*EXERCISE DESCRIPTION*: Omit the images. Copy each entry word for word.

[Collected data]
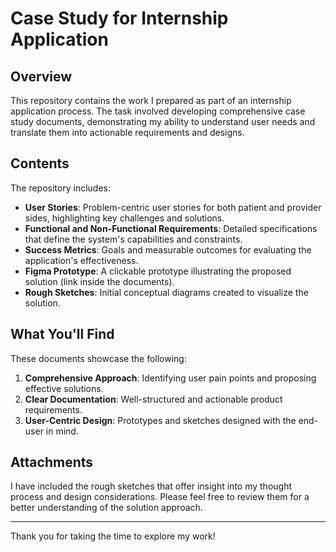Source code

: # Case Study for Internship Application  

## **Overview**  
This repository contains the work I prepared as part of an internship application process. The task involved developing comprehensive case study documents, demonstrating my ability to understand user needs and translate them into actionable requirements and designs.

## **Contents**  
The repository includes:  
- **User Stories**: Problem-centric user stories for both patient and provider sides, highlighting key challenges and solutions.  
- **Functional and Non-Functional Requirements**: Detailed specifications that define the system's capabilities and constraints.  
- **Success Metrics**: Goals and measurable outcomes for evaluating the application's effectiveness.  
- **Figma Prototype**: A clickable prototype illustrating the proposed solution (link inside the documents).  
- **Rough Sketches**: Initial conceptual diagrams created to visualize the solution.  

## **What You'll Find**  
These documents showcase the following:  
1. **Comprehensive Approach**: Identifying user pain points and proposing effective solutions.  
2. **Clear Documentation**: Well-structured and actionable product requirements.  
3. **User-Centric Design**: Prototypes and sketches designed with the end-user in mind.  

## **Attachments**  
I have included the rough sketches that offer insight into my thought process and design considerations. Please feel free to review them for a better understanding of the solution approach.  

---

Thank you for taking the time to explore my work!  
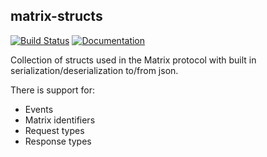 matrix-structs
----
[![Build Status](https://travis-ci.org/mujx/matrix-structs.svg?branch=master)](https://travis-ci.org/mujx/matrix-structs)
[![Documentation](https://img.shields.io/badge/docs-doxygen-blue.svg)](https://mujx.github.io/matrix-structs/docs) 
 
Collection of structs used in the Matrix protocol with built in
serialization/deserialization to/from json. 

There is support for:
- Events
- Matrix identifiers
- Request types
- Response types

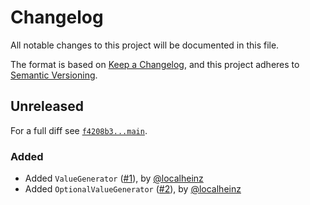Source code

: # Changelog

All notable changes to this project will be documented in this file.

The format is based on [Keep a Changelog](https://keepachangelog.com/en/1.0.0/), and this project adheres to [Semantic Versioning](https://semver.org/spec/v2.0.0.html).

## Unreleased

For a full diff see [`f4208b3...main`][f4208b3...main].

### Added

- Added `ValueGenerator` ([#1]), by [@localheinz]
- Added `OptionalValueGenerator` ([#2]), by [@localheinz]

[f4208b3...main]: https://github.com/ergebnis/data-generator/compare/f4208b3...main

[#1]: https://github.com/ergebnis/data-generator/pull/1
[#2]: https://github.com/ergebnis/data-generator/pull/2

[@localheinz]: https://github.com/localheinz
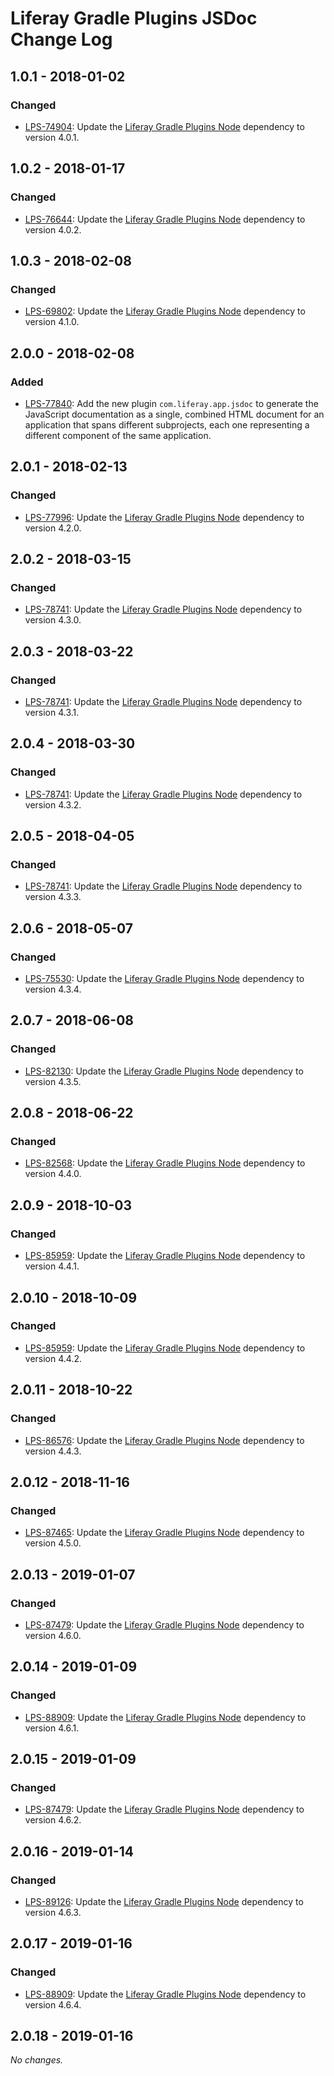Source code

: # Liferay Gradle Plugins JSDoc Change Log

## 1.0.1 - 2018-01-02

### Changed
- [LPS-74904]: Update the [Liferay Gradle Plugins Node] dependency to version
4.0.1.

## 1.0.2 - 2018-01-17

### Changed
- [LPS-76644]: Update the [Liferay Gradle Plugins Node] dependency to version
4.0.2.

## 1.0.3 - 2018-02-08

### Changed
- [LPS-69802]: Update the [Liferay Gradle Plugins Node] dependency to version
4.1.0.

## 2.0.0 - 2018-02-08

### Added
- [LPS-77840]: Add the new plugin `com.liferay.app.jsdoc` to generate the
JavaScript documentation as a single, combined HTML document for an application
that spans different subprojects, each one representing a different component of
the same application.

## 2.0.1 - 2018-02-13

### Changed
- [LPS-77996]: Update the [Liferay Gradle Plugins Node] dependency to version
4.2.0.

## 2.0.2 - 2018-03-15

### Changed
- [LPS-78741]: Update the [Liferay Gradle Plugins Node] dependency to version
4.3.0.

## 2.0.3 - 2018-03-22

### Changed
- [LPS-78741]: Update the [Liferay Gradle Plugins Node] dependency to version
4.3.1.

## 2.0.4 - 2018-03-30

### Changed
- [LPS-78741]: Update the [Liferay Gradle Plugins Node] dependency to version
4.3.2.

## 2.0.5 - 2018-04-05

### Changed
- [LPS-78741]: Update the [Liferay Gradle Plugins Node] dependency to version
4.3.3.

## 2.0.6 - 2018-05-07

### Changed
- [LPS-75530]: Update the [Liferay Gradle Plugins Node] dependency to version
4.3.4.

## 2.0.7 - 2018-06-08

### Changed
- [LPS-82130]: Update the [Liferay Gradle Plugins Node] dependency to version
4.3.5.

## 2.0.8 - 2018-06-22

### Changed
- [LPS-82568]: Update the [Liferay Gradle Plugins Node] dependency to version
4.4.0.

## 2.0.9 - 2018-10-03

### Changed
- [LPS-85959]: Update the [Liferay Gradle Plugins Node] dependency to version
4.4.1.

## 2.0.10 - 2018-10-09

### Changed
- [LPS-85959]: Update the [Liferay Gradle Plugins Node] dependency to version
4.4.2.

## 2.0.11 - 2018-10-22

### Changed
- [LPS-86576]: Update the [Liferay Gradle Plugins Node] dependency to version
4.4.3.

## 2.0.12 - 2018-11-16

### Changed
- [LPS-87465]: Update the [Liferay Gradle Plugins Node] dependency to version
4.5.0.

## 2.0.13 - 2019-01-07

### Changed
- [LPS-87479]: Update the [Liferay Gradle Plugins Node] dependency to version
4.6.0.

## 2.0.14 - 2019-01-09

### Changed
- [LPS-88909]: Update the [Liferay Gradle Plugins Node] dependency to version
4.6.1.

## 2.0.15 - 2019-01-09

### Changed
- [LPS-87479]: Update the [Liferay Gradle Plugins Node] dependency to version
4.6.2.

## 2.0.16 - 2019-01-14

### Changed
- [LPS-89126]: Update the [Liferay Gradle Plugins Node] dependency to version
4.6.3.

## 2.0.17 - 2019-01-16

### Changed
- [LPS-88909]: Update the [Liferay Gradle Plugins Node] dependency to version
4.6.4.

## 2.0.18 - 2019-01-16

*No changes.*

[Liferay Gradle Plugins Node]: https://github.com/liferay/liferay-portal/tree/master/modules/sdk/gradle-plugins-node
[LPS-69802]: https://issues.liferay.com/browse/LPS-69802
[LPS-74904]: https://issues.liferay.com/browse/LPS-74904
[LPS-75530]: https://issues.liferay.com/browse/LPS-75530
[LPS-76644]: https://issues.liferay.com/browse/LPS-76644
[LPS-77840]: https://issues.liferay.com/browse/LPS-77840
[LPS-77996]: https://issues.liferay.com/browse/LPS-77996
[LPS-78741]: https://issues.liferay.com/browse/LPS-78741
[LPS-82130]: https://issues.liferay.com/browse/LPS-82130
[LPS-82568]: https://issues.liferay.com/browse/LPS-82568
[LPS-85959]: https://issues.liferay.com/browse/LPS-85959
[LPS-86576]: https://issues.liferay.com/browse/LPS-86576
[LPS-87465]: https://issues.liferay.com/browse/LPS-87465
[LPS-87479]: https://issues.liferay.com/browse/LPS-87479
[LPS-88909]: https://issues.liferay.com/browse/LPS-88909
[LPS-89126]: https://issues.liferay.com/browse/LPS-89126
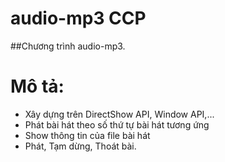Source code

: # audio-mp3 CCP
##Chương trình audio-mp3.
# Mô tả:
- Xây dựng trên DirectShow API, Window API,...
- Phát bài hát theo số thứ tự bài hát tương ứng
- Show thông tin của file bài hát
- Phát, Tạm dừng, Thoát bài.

*RESULT FOR THIS TASK*:
Source code

: # Case Study for Internship Application  

## **Overview**  
This repository contains the work I prepared as part of an internship application process. The task involved developing comprehensive case study documents, demonstrating my ability to understand user needs and translate them into actionable requirements and designs.

## **Contents**  
The repository includes:  
- **User Stories**: Problem-centric user stories for both patient and provider sides, highlighting key challenges and solutions.  
- **Functional and Non-Functional Requirements**: Detailed specifications that define the system's capabilities and constraints.  
- **Success Metrics**: Goals and measurable outcomes for evaluating the application's effectiveness.  
- **Figma Prototype**: A clickable prototype illustrating the proposed solution (link inside the documents).  
- **Rough Sketches**: Initial conceptual diagrams created to visualize the solution.  

## **What You'll Find**  
These documents showcase the following:  
1. **Comprehensive Approach**: Identifying user pain points and proposing effective solutions.  
2. **Clear Documentation**: Well-structured and actionable product requirements.  
3. **User-Centric Design**: Prototypes and sketches designed with the end-user in mind.  

## **Attachments**  
I have included the rough sketches that offer insight into my thought process and design considerations. Please feel free to review them for a better understanding of the solution approach.  

---

Thank you for taking the time to explore my work!  
 matrix-structs
----
[![Build Status](https://travis-ci.org/mujx/matrix-structs.svg?branch=master)](https://travis-ci.org/mujx/matrix-structs)
[![Documentation](https://img.shields.io/badge/docs-doxygen-blue.svg)](https://mujx.github.io/matrix-structs/docs) 
 
Collection of structs used in the Matrix protocol with built in
serialization/deserialization to/from json. 

There is support for:
- Events
- Matrix identifiers
- Request types
- Response types

Source code

: # Changelog

All notable changes to this project will be documented in this file.

The format is based on [Keep a Changelog](https://keepachangelog.com/en/1.0.0/), and this project adheres to [Semantic Versioning](https://semver.org/spec/v2.0.0.html).

## Unreleased

For a full diff see [`f4208b3...main`][f4208b3...main].

### Added

- Added `ValueGenerator` ([#1]), by [@localheinz]
- Added `OptionalValueGenerator` ([#2]), by [@localheinz]

[f4208b3...main]: https://github.com/ergebnis/data-generator/compare/f4208b3...main

[#1]: https://github.com/ergebnis/data-generator/pull/1
[#2]: https://github.com/ergebnis/data-generator/pull/2

[@localheinz]: https://github.com/localheinz
Source code

: # Liferay Gradle Plugins JSDoc Change Log

## 1.0.1 - 2018-01-02

### Changed
- [LPS-74904]: Update the [Liferay Gradle Plugins Node] dependency to version
4.0.1.

## 1.0.2 - 2018-01-17

### Changed
- [LPS-76644]: Update the [Liferay Gradle Plugins Node] dependency to version
4.0.2.

## 1.0.3 - 2018-02-08

### Changed
- [LPS-69802]: Update the [Liferay Gradle Plugins Node] dependency to version
4.1.0.

## 2.0.0 - 2018-02-08

### Added
- [LPS-77840]: Add the new plugin `com.liferay.app.jsdoc` to generate the
JavaScript documentation as a single, combined HTML document for an application
that spans different subprojects, each one representing a different component of
the same application.

## 2.0.1 - 2018-02-13

### Changed
- [LPS-77996]: Update the [Liferay Gradle Plugins Node] dependency to version
4.2.0.

## 2.0.2 - 2018-03-15

### Changed
- [LPS-78741]: Update the [Liferay Gradle Plugins Node] dependency to version
4.3.0.

## 2.0.3 - 2018-03-22

### Changed
- [LPS-78741]: Update the [Liferay Gradle Plugins Node] dependency to version
4.3.1.

## 2.0.4 - 2018-03-30

### Changed
- [LPS-78741]: Update the [Liferay Gradle Plugins Node] dependency to version
4.3.2.

## 2.0.5 - 2018-04-05

### Changed
- [LPS-78741]: Update the [Liferay Gradle Plugins Node] dependency to version
4.3.3.

## 2.0.6 - 2018-05-07

### Changed
- [LPS-75530]: Update the [Liferay Gradle Plugins Node] dependency to version
4.3.4.

## 2.0.7 - 2018-06-08

### Changed
- [LPS-82130]: Update the [Liferay Gradle Plugins Node] dependency to version
4.3.5.

## 2.0.8 - 2018-06-22

### Changed
- [LPS-82568]: Update the [Liferay Gradle Plugins Node] dependency to version
4.4.0.

## 2.0.9 - 2018-10-03

### Changed
- [LPS-85959]: Update the [Liferay Gradle Plugins Node] dependency to version
4.4.1.

## 2.0.10 - 2018-10-09

### Changed
- [LPS-85959]: Update the [Liferay Gradle Plugins Node] dependency to version
4.4.2.

## 2.0.11 - 2018-10-22

### Changed
- [LPS-86576]: Update the [Liferay Gradle Plugins Node] dependency to version
4.4.3.

## 2.0.12 - 2018-11-16

### Changed
- [LPS-87465]: Update the [Liferay Gradle Plugins Node] dependency to version
4.5.0.

## 2.0.13 - 2019-01-07

### Changed
- [LPS-87479]: Update the [Liferay Gradle Plugins Node] dependency to version
4.6.0.

## 2.0.14 - 2019-01-09

### Changed
- [LPS-88909]: Update the [Liferay Gradle Plugins Node] dependency to version
4.6.1.

## 2.0.15 - 2019-01-09

### Changed
- [LPS-87479]: Update the [Liferay Gradle Plugins Node] dependency to version
4.6.2.

## 2.0.16 - 2019-01-14

### Changed
- [LPS-89126]: Update the [Liferay Gradle Plugins Node] dependency to version
4.6.3.

## 2.0.17 - 2019-01-16

### Changed
- [LPS-88909]: Update the [Liferay Gradle Plugins Node] dependency to version
4.6.4.

## 2.0.18 - 2019-01-16

*No changes.*

[Liferay Gradle Plugins Node]: https://github.com/liferay/liferay-portal/tree/master/modules/sdk/gradle-plugins-node
[LPS-69802]: https://issues.liferay.com/browse/LPS-69802
[LPS-74904]: https://issues.liferay.com/browse/LPS-74904
[LPS-75530]: https://issues.liferay.com/browse/LPS-75530
[LPS-76644]: https://issues.liferay.com/browse/LPS-76644
[LPS-77840]: https://issues.liferay.com/browse/LPS-77840
[LPS-77996]: https://issues.liferay.com/browse/LPS-77996
[LPS-78741]: https://issues.liferay.com/browse/LPS-78741
[LPS-82130]: https://issues.liferay.com/browse/LPS-82130
[LPS-82568]: https://issues.liferay.com/browse/LPS-82568
[LPS-85959]: https://issues.liferay.com/browse/LPS-85959
[LPS-86576]: https://issues.liferay.com/browse/LPS-86576
[LPS-87465]: https://issues.liferay.com/browse/LPS-87465
[LPS-87479]: https://issues.liferay.com/browse/LPS-87479
[LPS-88909]: https://issues.liferay.com/browse/LPS-88909
[LPS-89126]: https://issues.liferay.com/browse/LPS-89126
Source code

: # audio-mp3 CCP
##Chương trình audio-mp3.
# Mô tả:
- Xây dựng trên DirectShow API, Window API,...
- Phát bài hát theo số thứ tự bài hát tương ứng
- Show thông tin của file bài hát
- Phát, Tạm dừng, Thoát bài.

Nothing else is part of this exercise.